In particular, it praises the decision to sell third-party clothing brands such as Sosandar, Joules and Jaeger on the website and in store to drive footfall, with product innovation and cost efficiencies also delivering a better margin performance in food.
The company last paid a dividend at the half-year stage of 2019-20, but with the help of further underlying sales growth and cost efficiencies, Deutsche Bank thinks a resumption is on the cards as the balance sheet now looks to be in much better shape.
While M&S is reinventing itself as an omni-channel clothing retailer, Deutsche Bank said rival Next continues to show how it’s done after finding profitable new revenues stream at the same time as managing its historic store liabilities.
Its early investment into online has mitigated the impact from lower in-store sales, with customer loyalty and group profits underpinned by a high margin financing offer.

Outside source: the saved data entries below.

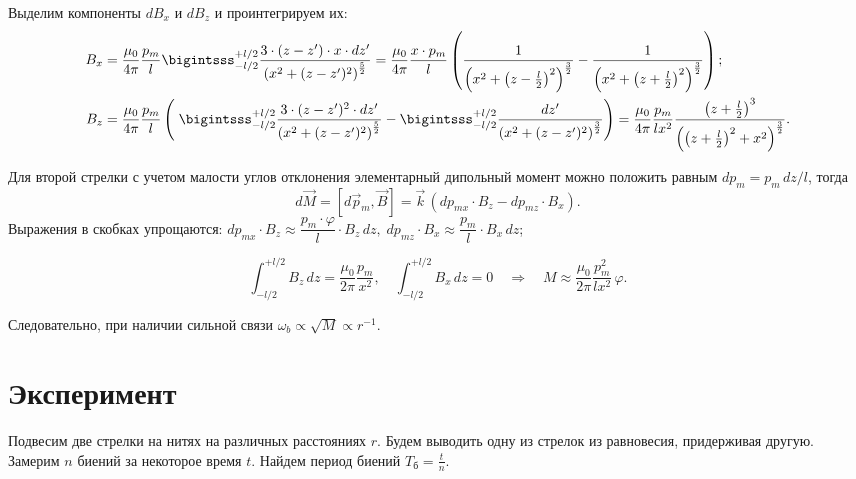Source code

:\documentclass{letask}
\begin{document}
Выделим компоненты $dB_x$ и $dB_z$ и проинтегрируем их:
\begin{equation*}
\begin{split}
B_x &= \dfrac{\mu_0}{4 \pi} \dfrac{p_m}{l} \bigintsss_{-l/2}^{+l/2}
		\dfrac{3 \cdot (z-z') \cdot x \cdot dz'}
		{\left(x^2 + (z-z')^2 \right)^{\frac{5}{2}}}
	= \dfrac{\mu_0}{4 \pi}
	\dfrac{x \cdot p_m}{l}
	\left(
		\frac{1}{\left(x^2 + \left(z-\frac{l}{2}\right)^2 \right)^{\frac{3}{2}}} -
		\frac{1}{\left(x^2 + \left(z+\frac{l}{2}\right)^2 \right)^{\frac{3}{2}}}
	\right);
\\
B_z &= \dfrac{\mu_0}{4 \pi} \dfrac{p_m}{l}
\left( \;
	\bigintsss_{-l/2}^{+l/2}
	\dfrac{3 \cdot (z-z')^2 \cdot dz'}
	{\left(x^2 + (z-z')^2 \right)^{\frac{5}{2}}} -
	 \bigintsss_{-l/2}^{+l/2}
	\dfrac{dz'}
	{\left(x^2 + (z-z')^2 \right)^{\frac{3}{2}}}
\right) = \dfrac{\mu_0}{4 \pi} \dfrac{p_m}{lx^2}
	\dfrac{\left(z+\frac{l}{2}\right)^3}
	{\left(\left(z+\frac{l}{2}\right)^2 + x^2 \right)^{\frac{3}{2}}}.
\end{split}
\end{equation*}

Для второй стрелки с учетом малости углов отклонения элементарный дипольный момент можно положить равным $dp_m = p_m \,dz/l$, тогда
\begin{equation}
d \vec{M} = \left[ d \vec{p}_m, \vec{B} \right] = \vec{k} \, (dp_{mx} \cdot B_z - dp_{mz} \cdot B_x).
\end{equation}
Выражения в скобках упрощаются: $ dp_{mx} \cdot B_z \approx \dfrac{p_m \cdot \varphi}{l} \cdot B_z \,dz, \; dp_{mz} \cdot B_x \approx \dfrac{p_m}{l} \cdot B_x \,dz $;

$$ \int_{-l/2}^{+l/2} B_z \,dz = \dfrac{\mu_0}{2\pi} \dfrac{p_m}{x^2}, \quad
\int_{-l/2}^{+l/2} B_x \,dz = 0 \quad \Rightarrow \quad
M \approx \dfrac{\mu_0}{2\pi} \dfrac{p_m^2}{lx^2} \,\varphi. $$

Следовательно, при наличии сильной связи $\omega_b \propto \sqrt{M} \propto r^{-1}$.


\clearpage
\section{Эксперимент}
Подвесим две стрелки на нитях на различных расстояниях $r$. Будем выводить одну из стрелок из равновесия, придерживая другую. Замерим $n$ биений за некоторое время $t$. Найдем период биений $T_\text{б} = \frac{t}{n}$.
\end{document}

Calling Next “a lesson in evolution”, Deutsche Bank is backing the shares to reach a record 9,200p compared with today's 8,020p and the previous high of 8,404p set in April.
In addition to benefiting from the general consumer shift online, the bank's analysts said the future of the group lies in the ability to export the Next brand overseas.

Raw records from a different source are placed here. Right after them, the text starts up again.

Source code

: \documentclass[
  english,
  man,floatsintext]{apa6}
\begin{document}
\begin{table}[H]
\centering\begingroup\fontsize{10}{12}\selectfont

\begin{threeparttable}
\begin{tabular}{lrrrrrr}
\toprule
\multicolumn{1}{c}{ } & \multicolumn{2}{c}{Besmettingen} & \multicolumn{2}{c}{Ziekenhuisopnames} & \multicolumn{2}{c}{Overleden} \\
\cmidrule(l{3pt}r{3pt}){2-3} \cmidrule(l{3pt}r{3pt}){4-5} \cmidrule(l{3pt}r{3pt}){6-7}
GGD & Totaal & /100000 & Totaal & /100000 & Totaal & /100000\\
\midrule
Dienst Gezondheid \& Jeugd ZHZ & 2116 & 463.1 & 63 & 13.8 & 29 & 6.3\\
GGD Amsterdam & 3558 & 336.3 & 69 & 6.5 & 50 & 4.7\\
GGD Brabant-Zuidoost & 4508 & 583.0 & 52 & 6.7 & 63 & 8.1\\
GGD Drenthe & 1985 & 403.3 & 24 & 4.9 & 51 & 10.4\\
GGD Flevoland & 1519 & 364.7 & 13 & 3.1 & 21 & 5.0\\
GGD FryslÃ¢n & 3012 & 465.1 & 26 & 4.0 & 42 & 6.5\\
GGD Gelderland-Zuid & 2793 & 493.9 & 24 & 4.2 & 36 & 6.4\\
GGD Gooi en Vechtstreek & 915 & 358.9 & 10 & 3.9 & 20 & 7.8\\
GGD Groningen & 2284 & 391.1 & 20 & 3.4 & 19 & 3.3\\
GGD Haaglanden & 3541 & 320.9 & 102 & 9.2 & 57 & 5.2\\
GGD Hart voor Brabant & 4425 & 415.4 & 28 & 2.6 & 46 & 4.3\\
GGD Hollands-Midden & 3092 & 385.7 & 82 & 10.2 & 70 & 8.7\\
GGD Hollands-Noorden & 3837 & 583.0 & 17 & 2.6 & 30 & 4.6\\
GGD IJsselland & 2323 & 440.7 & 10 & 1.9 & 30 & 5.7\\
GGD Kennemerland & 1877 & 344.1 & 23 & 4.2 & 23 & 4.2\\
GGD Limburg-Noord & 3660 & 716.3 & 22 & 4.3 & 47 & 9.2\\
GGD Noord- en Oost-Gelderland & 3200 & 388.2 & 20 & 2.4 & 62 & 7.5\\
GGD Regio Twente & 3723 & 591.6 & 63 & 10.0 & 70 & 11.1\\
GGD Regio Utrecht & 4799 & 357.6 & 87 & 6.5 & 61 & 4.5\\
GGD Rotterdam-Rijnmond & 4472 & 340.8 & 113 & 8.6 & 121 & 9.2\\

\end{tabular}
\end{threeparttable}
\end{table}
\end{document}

ASOS and Boohoo saw a significant step-up in sales and profitability during the pandemic, with Deutsche Bank initiating coverage on the AIM-listed stocks with “buy” recommendations and upsides of 32% and 41% to price targets of 5,400p and 400p respectively.
The bank, however, expects fast fashion will see volumes decline and input costs rise over the coming decade as consumers become more aware of their environmental footprint.
On Boohoo, it sees sales growth remaining in the 20-25% range for the next five years and said steps being undertaken on improving culture and relationships with suppliers appear robust.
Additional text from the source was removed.